- **Items from a data source**:
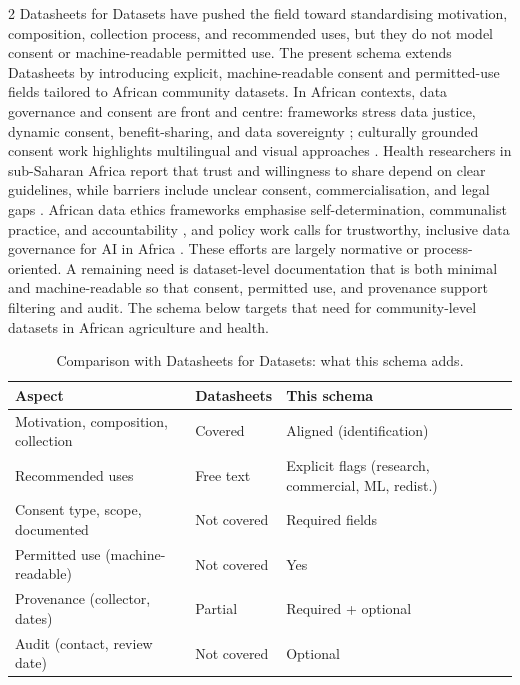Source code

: \documentclass[11pt]{article}
\begin{document}
\begin{multicols}{2}
Datasheets for Datasets \cite{gebru2021} have pushed the field toward standardising motivation, composition, collection process, and recommended uses, but they do not model consent or machine-readable permitted use. The present schema extends Datasheets by introducing explicit, machine-readable consent and permitted-use fields tailored to African community datasets. In African contexts, data governance and consent are front and centre: frameworks stress data justice, dynamic consent, benefit-sharing, and data sovereignty \cite{munung2025}; culturally grounded consent work highlights multilingual and visual approaches \cite{omutoko2024}. Health researchers in sub-Saharan Africa report that trust and willingness to share depend on clear guidelines, while barriers include unclear consent, commercialisation, and legal gaps \cite{brown2024,chabilall2024}. African data ethics frameworks emphasise self-determination, communalist practice, and accountability \cite{barrett2025,abebe2021}, and policy work calls for trustworthy, inclusive data governance for AI in Africa \cite{effoduh2024}. These efforts are largely normative or process-oriented. A remaining need is dataset-level documentation that is both minimal and machine-readable so that consent, permitted use, and provenance support filtering and audit. The schema below targets that need for community-level datasets in African agriculture and health.

\begin{table}[t]
\centering
\caption{Comparison with Datasheets for Datasets: what this schema adds.}
\label{tab:vs-datasheets}
\small
\begin{tabular}{@{}lll@{}}
\toprule
Aspect & Datasheets \cite{gebru2021} & This schema \\
\midrule
Motivation, composition, collection & Covered & Aligned (identification) \\
Recommended uses & Free text & Explicit flags (research, commercial, ML, redist.) \\
Consent type, scope, documented & Not covered & Required fields \\
Permitted use (machine-readable) & Not covered & Yes \\
Provenance (collector, dates) & Partial & Required + optional \\
Audit (contact, review date) & Not covered & Optional \\
\bottomrule
\end{tabular}
\end{table}


\end{multicols}
\end{document}
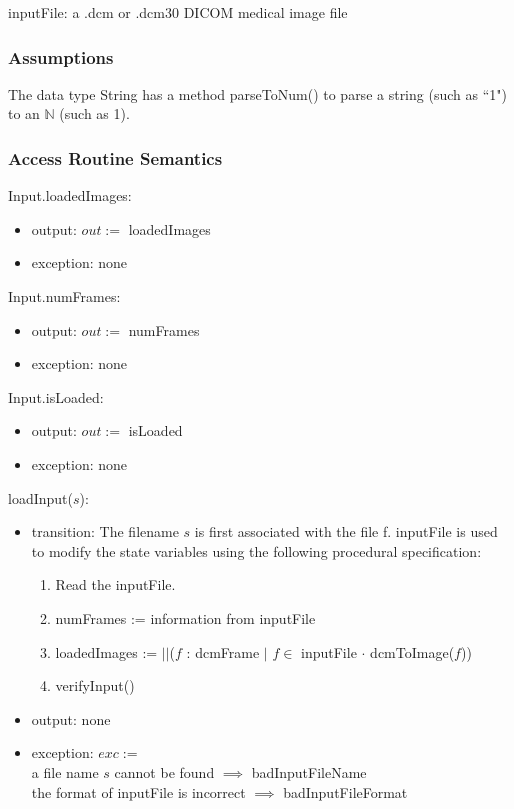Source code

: \documentclass[12pt, titlepage]{article}
\begin{document}
inputFile: a .dcm or .dcm30 DICOM medical image file

\subsubsection{Assumptions}

The data type String has a method parseToNum() to parse a string (such as ``1")
to an $\mathbb{N}$ (such as 1).

\subsubsection{Access Routine Semantics}

\noindent Input.loadedImages:
\begin{itemize}
\item output: $out:=$ loadedImages 
\item exception: none 
\end{itemize}

\noindent Input.numFrames:
\begin{itemize}
\item output: $out:=$ numFrames 
\item exception: none 
\end{itemize}

\noindent Input.isLoaded:
\begin{itemize}
\item output: $out:=$ isLoaded 
\item exception: none 
\end{itemize}

\noindent loadInput($s$):
\begin{itemize}
\item transition: 
The filename $s$ is first associated with the file f. inputFile is used to
modify
the state variables using the following procedural specification:
\begin{enumerate}
    \item Read the inputFile.
    \item
    numFrames := information from inputFile
    \item
loadedImages := $||$($f$ : dcmFrame $|$ $f \in $ inputFile $\cdot$
dcmToImage($f$))
    \item
    verifyInput()
\end{enumerate}
\item output: none
\item exception: $exc :=$\\
a file name $s$ cannot be found
$\implies$ badInputFileName\\
the format of
inputFile is incorrect $\implies$ badInputFileFormat\\
\end{itemize}
\end{document}
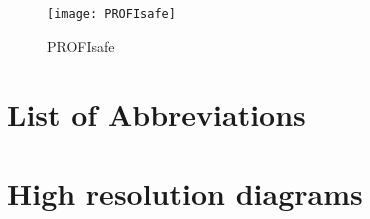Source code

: \documentclass[11pt]{report}
\begin{document}
\begin{center}
\begin{figure}[htbp]
\texttt{[image: PROFIsafe]}
\caption{PROFIsafe}
\label{Abb.:1}
\end{figure}
\end{center}


\begin{appendix}
\chapter{List of Abbreviations}
\chapter{High resolution diagrams}
\end{appendix}


\nocite{mseifter88,pmandl97,weiss92,weiss92a,ginthoer93}

\newpage
\addtocounter{page}{1}
\addtocounter{page}{-1}





%
\end{document}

- **Work instructions**:
If a line in the records has the word "article", copy that line.

- **Exercise answer**:
: \documentclass[11pt]{article}
: \documentclass[12pt, titlepage]{article}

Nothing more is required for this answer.